By taking a cut at a distance \(x\) from the left we can draw two free-body diagrams with lengths \(x\) and \((L-x)\text{.}\) This beam has one loading segment, because no matter where \(x\) is chosen, the free-body diagrams shown in Figure 8.5.1 (b) and (c) are correct. The internal loadings are named \(V(x)\) and \(M(x)\) to indicate that they are functions of \(x\text{.}\)
FBD of system from previous figure, with an imaginary cut at some distance x from the left end.
(a) Cut at position \(x\text{.}\)
FBD of the left side of the beam.
(b) Left FBD.
FBD of the right side of the beam.
(c) Right FBD.
Figure 8.5.1.
To find the shear and bending moment functions, we apply the equilibrium to one of the free-body diagrams. Either side will work, so we’ll select the right-hand portion as it doesn’t require us to find the reactions at \(A\text{.}\) Letting \(L\) be the length of the beam and \((L-x)\) the length of the right portion, we find
\begin{align*} \Sigma F_y \amp = 0 \amp \Sigma M_\text{cut} \amp = 0\\ V(x) \amp = P \amp M(x) \amp = - P(L-x) \end{align*}
The same FBD of the right side of the beam.
The plots of the equations for \(V(x)\) and \(M(x)\) are shown below in Figure 8.5.2. These equations indicate that the shear force \(V(x)\) is constant \(P\) over the length of the beam and the moment \(M(x)\) is a linear function of the position of the cut, \(x\) starting at \(-PL\) at \(x=0\) and linearly increasing to zero at \(x=L\text{.}\) Note that the graphs are only valid from \(0 \le x \le L\text{,}\) so the curves outside this range is show as dotted lines.
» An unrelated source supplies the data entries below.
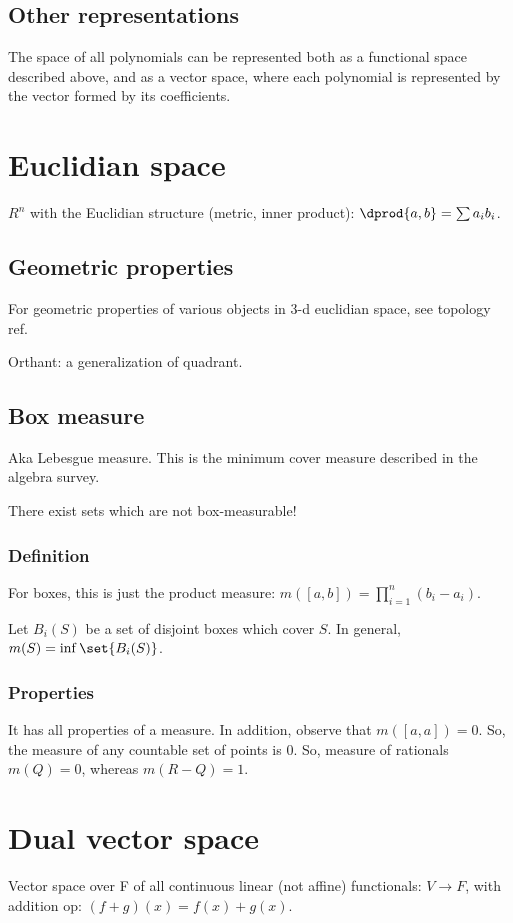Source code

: \documentclass[oneside, article]{memoir}
\begin{document}
\subsection{Other representations}
The space of all polynomials can be represented both as a functional space described above, and as a vector space, where each polynomial is represented by the vector formed by its coefficients.

\section{Euclidian space}
$R^{n}$ with the Euclidian structure (metric, inner product): $\dprod{a, b} = \sum a_{i}b_{i}$.

\subsection{Geometric properties}
For geometric properties of various objects in 3-d euclidian space, see topology ref.

Orthant: a generalization of quadrant.

\subsection{Box measure}
Aka Lebesgue measure. This is the minimum cover measure described in the algebra survey.

There exist sets which are not box-measurable!\why

\subsubsection{Definition}
For boxes, this is just the product measure: $m([a, b]) = \prod_{i=1}^{n}(b_i- a_i)$.

Let $B_i(S)$ be a set of disjoint boxes which cover $S$. In general, $m(S) = \inf \set{B_i(S)}$.

\subsubsection{Properties}
It has all properties of a measure. In addition, observe that $m([a, a])=0$. So, the measure of any countable set of points is $0$. So, measure of rationals $m(Q) = 0$, whereas $m(R-Q) = 1$.

\section{Dual vector space }
Vector space over F of all continuous linear (not affine) functionals: $V\to F$, with addition op: $(f+g)(x) = f(x) + g(x)$.
\end{document}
These two graphs are usually drawn stacked beneath the diagram of the beam and loading.
Shear diagram for the previous FBD. V(x)=P from x=0 to x=L.
(a) \(V(x)\) vs. \(x\)
Moment diagram for the previous FBD. M(x) starts at (0,-PL) and ends at (L,0).
(b) \(M(x)\) vs. \(x\)
Figure 8.5.2. Shear and Bending Moment Diagrams
The previous example was simple because only one FBD was necessary for any point on the beam, but many beams are more complex. Beams with multiple loads must be divided into loading segments between the points where loads are applied or where distributed loads begin or end.
Consider the simply supported beam \(AD\) with a uniformly distributed load \(w\) over the first segment from \(A\) to \(B\text{,}\) and two vertical loads \(B\) and \(C\text{.}\)
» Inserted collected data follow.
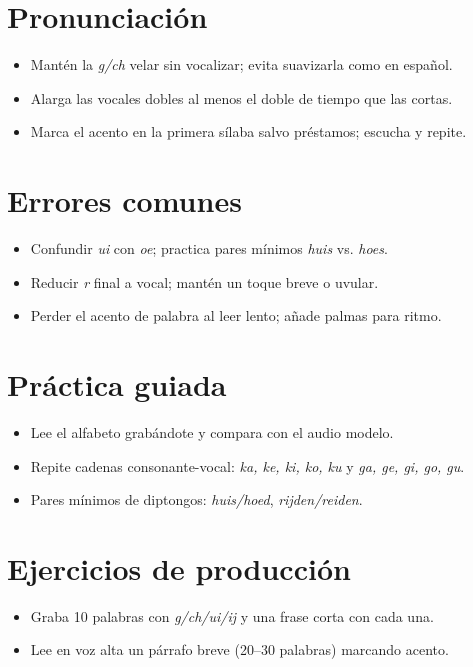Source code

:\section{Pronunciación}
\begin{itemize}[leftmargin=*]
	\item Mantén la \textit{g/ch} velar sin vocalizar; evita suavizarla como en español.
	\item Alarga las vocales dobles al menos el doble de tiempo que las cortas.
	\item Marca el acento en la primera sílaba salvo préstamos; escucha y repite.
\end{itemize}

\section{Errores comunes}
\begin{itemize}[leftmargin=*]
	\item Confundir \textit{ui} con \textit{oe}; practica pares mínimos \textit{huis} vs. \textit{hoes}.
	\item Reducir \textit{r} final a vocal; mantén un toque breve o uvular.
	\item Perder el acento de palabra al leer lento; añade palmas para ritmo.
\end{itemize}

\section{Práctica guiada}
\begin{itemize}[leftmargin=*]
	\item Lee el alfabeto grabándote y compara con el audio modelo.
	\item Repite cadenas consonante-vocal: \textit{ka, ke, ki, ko, ku} y \textit{ga, ge, gi, go, gu}.
	\item Pares mínimos de diptongos: \textit{huis/hoed}, \textit{rijden/reiden}.
\end{itemize}

\section{Ejercicios de producción}
\begin{itemize}[leftmargin=*]
	\item Graba 10 palabras con \textit{g/ch/ui/ij} y una frase corta con cada una.
	\item Lee en voz alta un párrafo breve (20--30 palabras) marcando acento.
\end{itemize}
Simply supported beam AD of length 3 units with a uniformly distributed load w from A to B (1 unit length). Two vertical loads are at B and at C (1 unit to the right of B).
This beam has three loading segments so you must draw three free-body diagrams and analyze each segment independently. For each, make an imaginary cut through the segment, then draw a new free-body diagram of the portion to the left (or right) of the cut. Always assume that the exposed internal shear force and internal bending moment act in the positive direction according to the sign convention.
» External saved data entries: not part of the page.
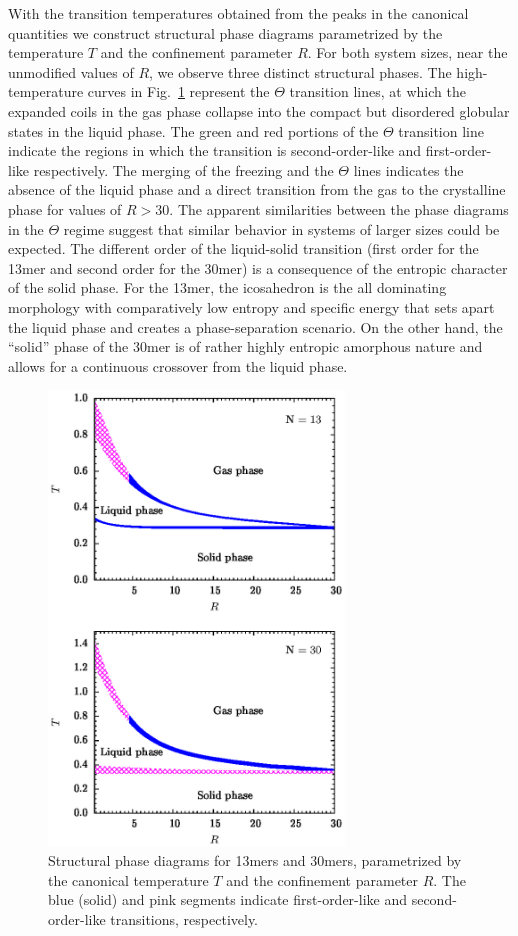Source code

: \documentclass[12pt]{report}
\begin{document}
With the transition temperatures obtained from the peaks in the canonical quantities we construct structural phase diagrams parametrized by the temperature $T$ and the confinement parameter $R$. For both system sizes, near the unmodified values of $R$, we observe three distinct structural phases. The high-temperature curves in Fig.~\ref{fig:ElasPolyPhaseDiagrams} represent the $\Theta$ transition lines, at which the expanded coils in the gas phase collapse into the compact but disordered globular states in the liquid phase. The green and red portions of the $\Theta$ transition line indicate the regions in which the transition is second-order-like and first-order-like respectively. The merging of the freezing and the $\Theta$ lines indicates the absence of the liquid phase and a direct transition from the gas to the crystalline phase for values of $R > 30$. The apparent similarities between the phase diagrams in the $\Theta$ regime suggest that similar behavior in systems of larger sizes could be expected. The different order of the liquid-solid transition (first order for the 13mer and second order for the 30mer) is a consequence of the entropic character of the solid phase. For the 13mer, the icosahedron is the all dominating morphology with comparatively low entropy and specific energy that sets apart the liquid phase and creates a phase-separation scenario. On the other hand, the ``solid'' phase of the 30mer is of rather highly entropic amorphous nature and allows for a continuous crossover from the liquid phase. 

%
\begin{figure}
\center
\includegraphics[width = 0.7\textwidth]{chapter5Figs/pd1330.eps}
\caption{\label{fig:ElasPolyPhaseDiagrams}%
Structural phase diagrams for 13mers and 30mers, parametrized by the canonical temperature $T$ and the confinement parameter $R$. The blue (solid) and pink segments indicate first-order-like and second-order-like transitions, respectively.}
\end{figure}
%
\end{document}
FBD of the simply supported beam to determine V(x) and M(x) for 0 less than x less than 1.
(a) \(0 \lt x \lt 1\)
FBD of the simply supported beam to determine V(x) and M(x) for 1 less than x less than 2.
(b) \(1 \lt x \lt 2\)
FBD of the simply supported beam to determine V(x) and M(x) for 2 less than x less than 3.
(c) \(2 \lt x \lt 3 \)
Figure 8.5.3.
After the equilibrium equations are applied to each segment, the resulting equations \(V(x)\) and \(M(x)\) from each segment are joined to plot the shear and moment diagrams. These diagrams help us visualize the values of \(V\) and \(M\) throughout the beam.